## [Exercise inputs]

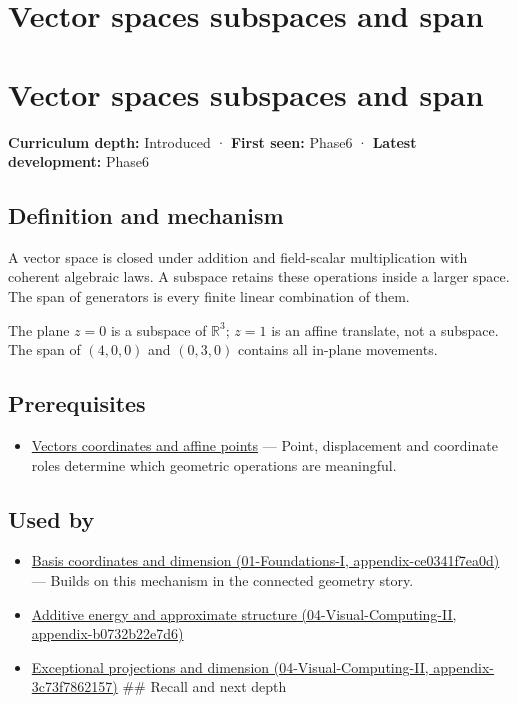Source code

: \hypertarget{appendix-173b52c063ae}{}
\section*{Vector spaces subspaces and span}
\section{Vector spaces subspaces and span}\label{vector-spaces-subspaces-and-span}

\textbf{Curriculum depth:} Introduced · \textbf{First seen:} Phase6 · \textbf{Latest development:} Phase6

\subsection{Definition and mechanism}\label{definition-and-mechanism}

A vector space is closed under addition and field-scalar multiplication with coherent algebraic laws. A subspace retains these operations inside a larger space. The span of generators is every finite linear combination of them.

The plane \(z=0\) is a subspace of \(\mathbb R^3\); \(z=1\) is an affine translate, not a subspace. The span of \((4,0,0)\) and \((0,3,0)\) contains all in-plane movements.

\subsection{Prerequisites}\label{prerequisites}

\begin{itemize}
\tightlist
\item
  \hyperref[appendix-0659864c0aa3]{Vectors coordinates and affine points} --- Point, displacement and coordinate roles determine which geometric operations are meaningful.
\end{itemize}

\subsection{Used by}\label{used-by}

\begin{itemize}
\item
  \href{}{Basis coordinates and dimension (01-Foundations-I, appendix-ce0341f7ea0d)} --- Builds on this mechanism in the connected geometry story.
\item
  \href{}{Additive energy and approximate structure (04-Visual-Computing-II, appendix-b0732b22e7d6)}
\item
  \href{}{Exceptional projections and dimension (04-Visual-Computing-II, appendix-3c73f7862157)} \#\# Recall and next depth
\end{itemize}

## [Task instructions]
Retype the material in full, exactly as written, and exclude the pictures.

## [Response below]
Source code

: \hypertarget{appendix-173b52c063ae}{}
\section*{Vector spaces subspaces and span}
\section{Vector spaces subspaces and span}\label{vector-spaces-subspaces-and-span}

\textbf{Curriculum depth:} Introduced · \textbf{First seen:} Phase6 · \textbf{Latest development:} Phase6

\subsection{Definition and mechanism}\label{definition-and-mechanism}

A vector space is closed under addition and field-scalar multiplication with coherent algebraic laws. A subspace retains these operations inside a larger space. The span of generators is every finite linear combination of them.

The plane \(z=0\) is a subspace of \(\mathbb R^3\); \(z=1\) is an affine translate, not a subspace. The span of \((4,0,0)\) and \((0,3,0)\) contains all in-plane movements.

\subsection{Prerequisites}\label{prerequisites}

\begin{itemize}
\tightlist
\item
  \hyperref[appendix-0659864c0aa3]{Vectors coordinates and affine points} --- Point, displacement and coordinate roles determine which geometric operations are meaningful.
\end{itemize}

\subsection{Used by}\label{used-by}

\begin{itemize}
\item
  \href{}{Basis coordinates and dimension (01-Foundations-I, appendix-ce0341f7ea0d)} --- Builds on this mechanism in the connected geometry story.
\item
  \href{}{Additive energy and approximate structure (04-Visual-Computing-II, appendix-b0732b22e7d6)}
\item
  \href{}{Exceptional projections and dimension (04-Visual-Computing-II, appendix-3c73f7862157)} \#\# Recall and next depth
\end{itemize}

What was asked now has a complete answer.